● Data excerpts
╭──

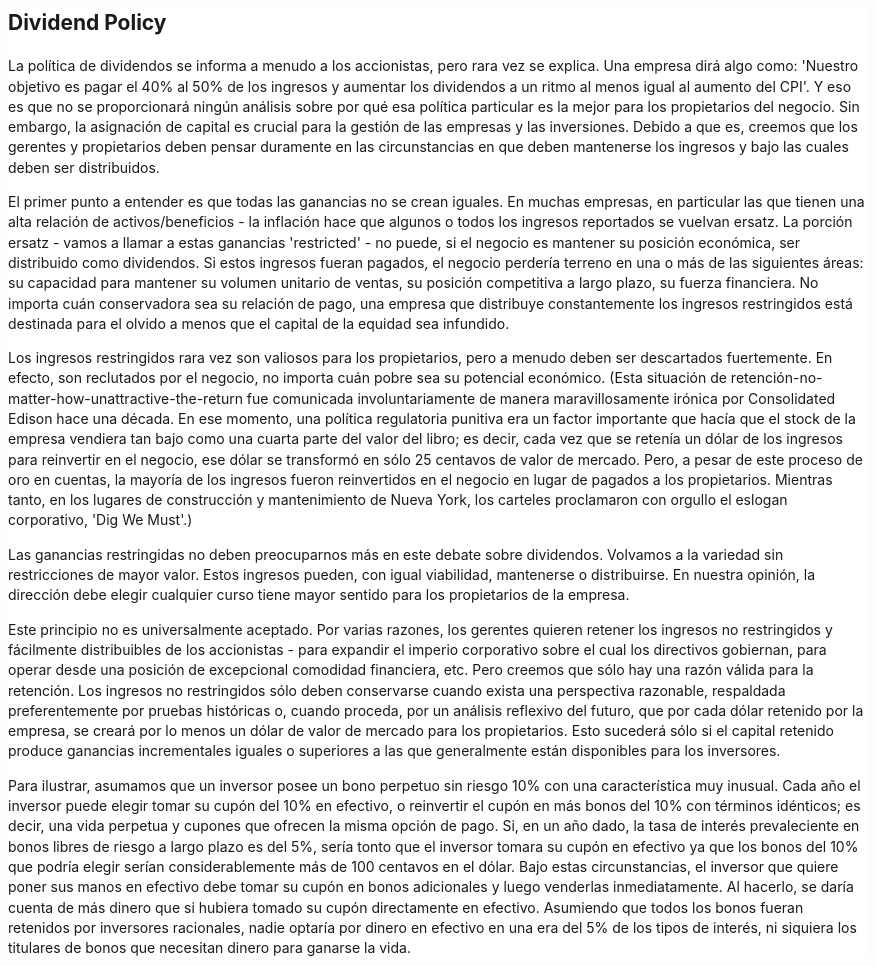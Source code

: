 
## Dividend Policy



La política de dividendos se informa a menudo a los accionistas, pero rara vez se explica. Una empresa dirá algo como: 'Nuestro objetivo es pagar el 40% al 50% de los ingresos y aumentar los dividendos a un ritmo al menos igual al aumento del CPI'. Y eso es que no se proporcionará ningún análisis sobre por qué esa política particular es la mejor para los propietarios del negocio. Sin embargo, la asignación de capital es crucial para la gestión de las empresas y las inversiones. Debido a que es, creemos que los gerentes y propietarios deben pensar duramente en las circunstancias en que deben mantenerse los ingresos y bajo las cuales deben ser distribuidos.


El primer punto a entender es que todas las ganancias no se crean iguales. En muchas empresas, en particular las que tienen una alta relación de activos/beneficios - la inflación hace que algunos o todos los ingresos reportados se vuelvan ersatz. La porción ersatz - vamos a llamar a estas ganancias 'restricted' - no puede, si el negocio es mantener su posición económica, ser distribuido como dividendos. Si estos ingresos fueran pagados, el negocio perdería terreno en una o más de las siguientes áreas: su capacidad para mantener su volumen unitario de ventas, su posición competitiva a largo plazo, su fuerza financiera. No importa cuán conservadora sea su relación de pago, una empresa que distribuye constantemente los ingresos restringidos está destinada para el olvido a menos que el capital de la equidad sea infundido.


Los ingresos restringidos rara vez son valiosos para los propietarios, pero a menudo deben ser descartados fuertemente. En efecto, son reclutados por el negocio, no importa cuán pobre sea su potencial económico. (Esta situación de retención-no-matter-how-unattractive-the-return fue comunicada involuntariamente de manera maravillosamente irónica por Consolidated Edison hace una década. En ese momento, una política regulatoria punitiva era un factor importante que hacía que el stock de la empresa vendiera tan bajo como una cuarta parte del valor del libro; es decir, cada vez que se retenía un dólar de los ingresos para reinvertir en el negocio, ese dólar se transformó en sólo 25 centavos de valor de mercado. Pero, a pesar de este proceso de oro en cuentas, la mayoría de los ingresos fueron reinvertidos en el negocio en lugar de pagados a los propietarios. Mientras tanto, en los lugares de construcción y mantenimiento de Nueva York, los carteles proclamaron con orgullo el eslogan corporativo, 'Dig We Must'.)


Las ganancias restringidas no deben preocuparnos más en este debate sobre dividendos. Volvamos a la variedad sin restricciones de mayor valor. Estos ingresos pueden, con igual viabilidad, mantenerse o distribuirse. En nuestra opinión, la dirección debe elegir cualquier curso tiene mayor sentido para los propietarios de la empresa.


Este principio no es universalmente aceptado. Por varias razones, los gerentes quieren retener los ingresos no restringidos y fácilmente distribuibles de los accionistas - para expandir el imperio corporativo sobre el cual los directivos gobiernan, para operar desde una posición de excepcional comodidad financiera, etc. Pero creemos que sólo hay una razón válida para la retención. Los ingresos no restringidos sólo deben conservarse cuando exista una perspectiva razonable, respaldada preferentemente por pruebas históricas o, cuando proceda, por un análisis reflexivo del futuro, que por cada dólar retenido por la empresa, se creará por lo menos un dólar de valor de mercado para los propietarios. Esto sucederá sólo si el capital retenido produce ganancias incrementales iguales o superiores a las que generalmente están disponibles para los inversores.



Para ilustrar, asumamos que un inversor posee un bono perpetuo sin riesgo 10% con una característica muy inusual. Cada año el inversor puede elegir tomar su cupón del 10% en efectivo, o reinvertir el cupón en más bonos del 10% con términos idénticos; es decir, una vida perpetua y cupones que ofrecen la misma opción de pago. Si, en un año dado, la tasa de interés prevaleciente en bonos libres de riesgo a largo plazo es del 5%, sería tonto que el inversor tomara su cupón en efectivo ya que los bonos del 10% que podría elegir serían considerablemente más de 100 centavos en el dólar. Bajo estas circunstancias, el inversor que quiere poner sus manos en efectivo debe tomar su cupón en bonos adicionales y luego venderlas inmediatamente. Al hacerlo, se daría cuenta de más dinero que si hubiera tomado su cupón directamente en efectivo. Asumiendo que todos los bonos fueran retenidos por inversores racionales, nadie optaría por dinero en efectivo en una era del 5% de los tipos de interés, ni siquiera los titulares de bonos que necesitan dinero para ganarse la vida.

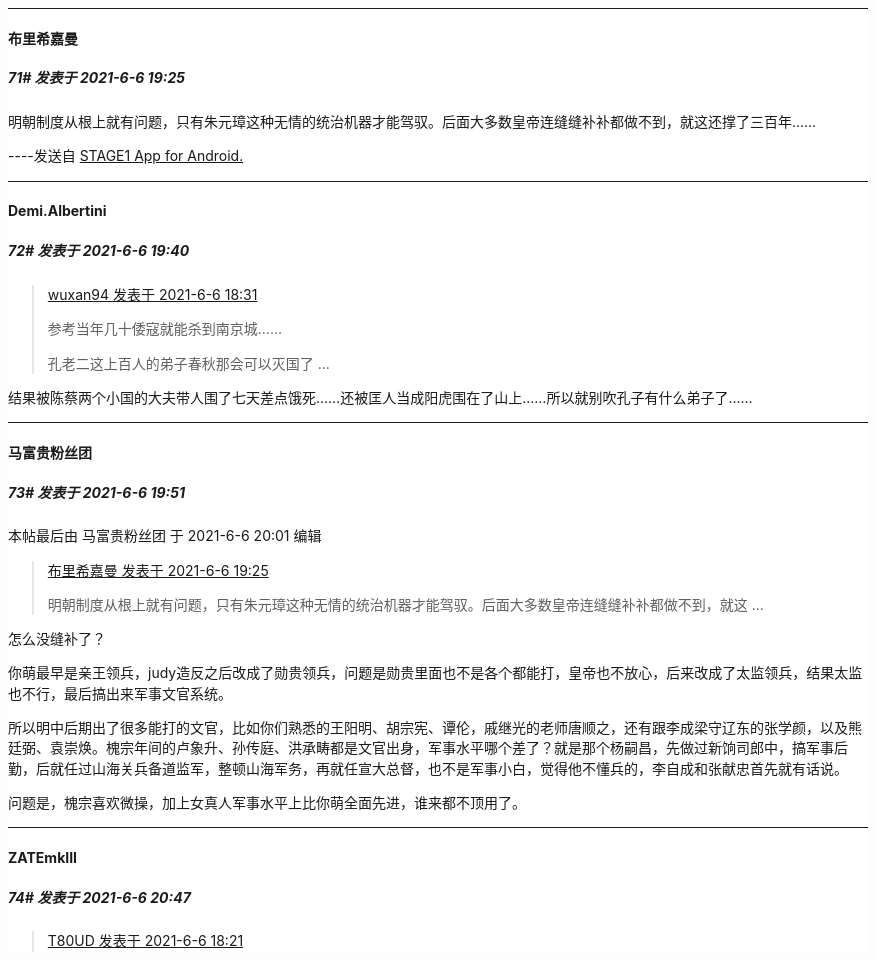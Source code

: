
*****

####  布里希嘉曼  
##### 71#       发表于 2021-6-6 19:25


明朝制度从根上就有问题，只有朱元璋这种无情的统治机器才能驾驭。后面大多数皇帝连缝缝补补都做不到，就这还撑了三百年……


----发送自 [STAGE1 App for Android.](http://stage1.5j4m.com/?1.37)


*****

####  Demi.Albertini  
##### 72#       发表于 2021-6-6 19:40


<blockquote><a href="httphttps://bbs.saraba1st.com/2b/forum.php?mod=redirect&amp;goto=findpost&amp;pid=51495290&amp;ptid=2008287" target="_blank">wuxan94 发表于 2021-6-6 18:31</a>

参考当年几十倭寇就能杀到南京城……


孔老二这上百人的弟子春秋那会可以灭国了 ...</blockquote>
结果被陈蔡两个小国的大夫带人围了七天差点饿死……还被匡人当成阳虎围在了山上……所以就别吹孔子有什么弟子了……


*****

####  马富贵粉丝团  
##### 73#       发表于 2021-6-6 19:51


 本帖最后由 马富贵粉丝团 于 2021-6-6 20:01 编辑 
<blockquote><a href="httphttps://bbs.saraba1st.com/2b/forum.php?mod=redirect&amp;goto=findpost&amp;pid=51495820&amp;ptid=2008287" target="_blank">布里希嘉曼 发表于 2021-6-6 19:25</a>

明朝制度从根上就有问题，只有朱元璋这种无情的统治机器才能驾驭。后面大多数皇帝连缝缝补补都做不到，就这 ...</blockquote>
怎么没缝补了？


你萌最早是亲王领兵，judy造反之后改成了勋贵领兵，问题是勋贵里面也不是各个都能打，皇帝也不放心，后来改成了太监领兵，结果太监也不行，最后搞出来军事文官系统。


所以明中后期出了很多能打的文官，比如你们熟悉的王阳明、胡宗宪、谭伦，戚继光的老师唐顺之，还有跟李成梁守辽东的张学颜，以及熊廷弼、袁崇焕。槐宗年间的卢象升、孙传庭、洪承畴都是文官出身，军事水平哪个差了？就是那个杨嗣昌，先做过新饷司郎中，搞军事后勤，后就任过山海关兵备道监军，整顿山海军务，再就任宣大总督，也不是军事小白，觉得他不懂兵的，李自成和张献忠首先就有话说。

问题是，槐宗喜欢微操，加上女真人军事水平上比你萌全面先进，谁来都不顶用了。


*****

####  ZATEmkIII  
##### 74#       发表于 2021-6-6 20:47


<blockquote><a href="httphttps://bbs.saraba1st.com/2b/forum.php?mod=redirect&amp;goto=findpost&amp;pid=51495170&amp;ptid=2008287" target="_blank">T80UD 发表于 2021-6-6 18:21</a>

╰──

● Action item
The exact lines from the beginning of the data through the one that contains "La política de" must be given again, both ends included, and pictures must be left out.

● Problem solution
Source code

: 
## Dividend Policy



La política de dividendos se informa a menudo a los accionistas, pero rara vez se explica. Una empresa dirá algo como: 'Nuestro objetivo es pagar el 40% al 50% de los ingresos y aumentar los dividendos a un ritmo al menos igual al aumento del CPI'. Y eso es que no se proporcionará ningún análisis sobre por qué esa política particular es la mejor para los propietarios del negocio. Sin embargo, la asignación de capital es crucial para la gestión de las empresas y las inversiones. Debido a que es, creemos que los gerentes y propietarios deben pensar duramente en las circunstancias en que deben mantenerse los ingresos y bajo las cuales deben ser distribuidos.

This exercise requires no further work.